The credit markets are in the tank. Consumer spending is flat. And gas prices? Don’t get me started.
No doubt Americans are seeing some disturbing trends, month after month after month. One of the more jolting things I’ve read recently came in last Saturday’s Wall Street Journal detailing how Fremont General Corp., parent of Fremont Investment & Loan in California, may end up going out of business if it doesn’t shore up its finances. If Fremont doesn’t shape up, it would become the first U.S. bank in five years to fail. Scary stuff, indeed.
All this sky-is-falling stuff got me thinking: What is the state of the public relations industry these days? Without looking at long term studies and charts and graphs, my sense is that PR remains strong amid turbulent times. I’m basing that on PAN Communications’ own in-house activities, which are steady month after month. Each of our portfolios—technology, professional services and consumer—are well represented and growing. We continue to receive business leads and inquiries from company leaders wondering how PR can help them.

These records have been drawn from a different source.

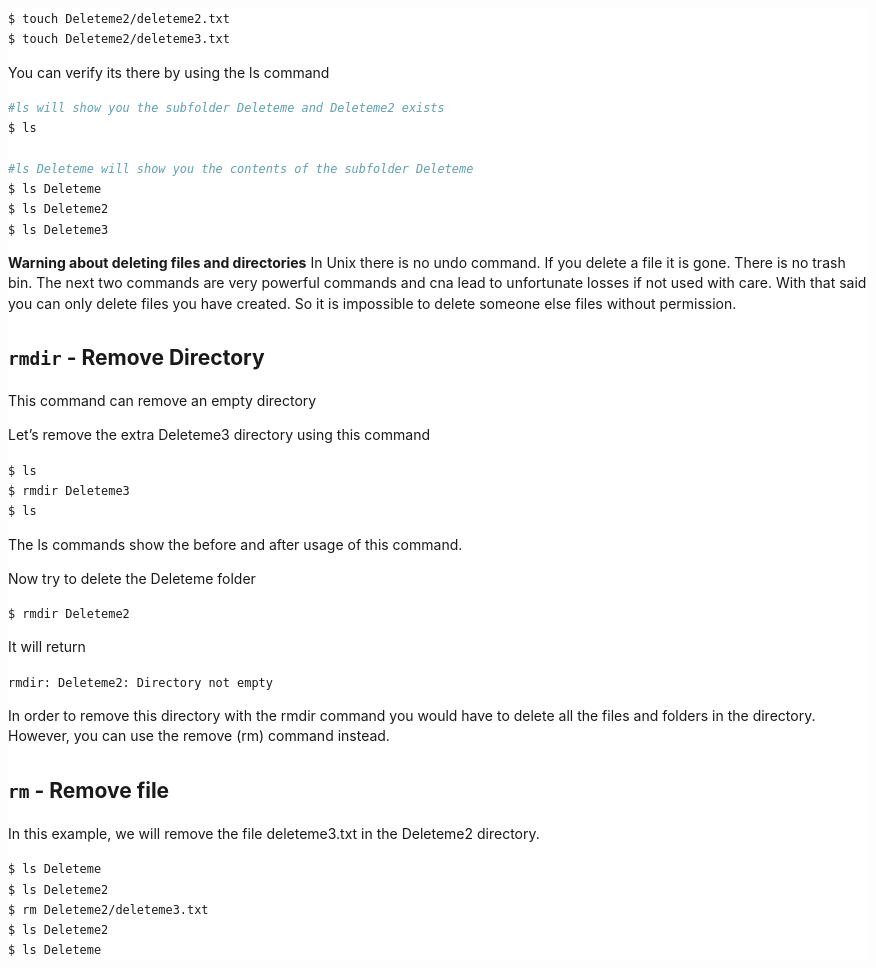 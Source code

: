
 ```
$ touch Deleteme2/deleteme2.txt
$ touch Deleteme2/deleteme3.txt
```
You can verify its there by using the ls command
```bash
#ls will show you the subfolder Deleteme and Deleteme2 exists
$ ls

#ls Deleteme will show you the contents of the subfolder Deleteme
$ ls Deleteme
$ ls Deleteme2
$ ls Deleteme3
```

**Warning about deleting files and directories**
In Unix there is no undo command. If you delete a file it is gone. There is no trash bin. The next two commands are very powerful commands and cna lead to unfortunate losses if not used with care. With that said you can only delete files you have created. So it is impossible to delete someone else files without permission.

## **`rmdir` - Remove Directory**

This command can remove an empty directory

Let’s remove the extra Deleteme3 directory using this command
```bash
$ ls
$ rmdir Deleteme3
$ ls
```
The ls commands show the before and after usage of this command.

Now try to delete the Deleteme folder
```
$ rmdir Deleteme2
```
It will return
```
rmdir: Deleteme2: Directory not empty
```
In order to remove this directory with the rmdir command you would have to delete all the files and folders in the directory. However, you can use the remove (rm) command instead.

## `rm` - Remove file

In this example, we will remove the file deleteme3.txt in the Deleteme2 directory.
```bash 
$ ls Deleteme
$ ls Deleteme2
$ rm Deleteme2/deleteme3.txt
$ ls Deleteme2
$ ls Deleteme
```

Now, that’s not to say that prospects don’t challenge us about the value of PR over an ad campaign or some other marketing-related effort. Because they do. And we’re always there to let them know that the value they’re getting from a PR program. I would not go so far to say that PR is a recession-proof industry, but I will say that we’ve ridden the economic upheaval wave pretty well here.
And that’s no April Fool’s Day joke.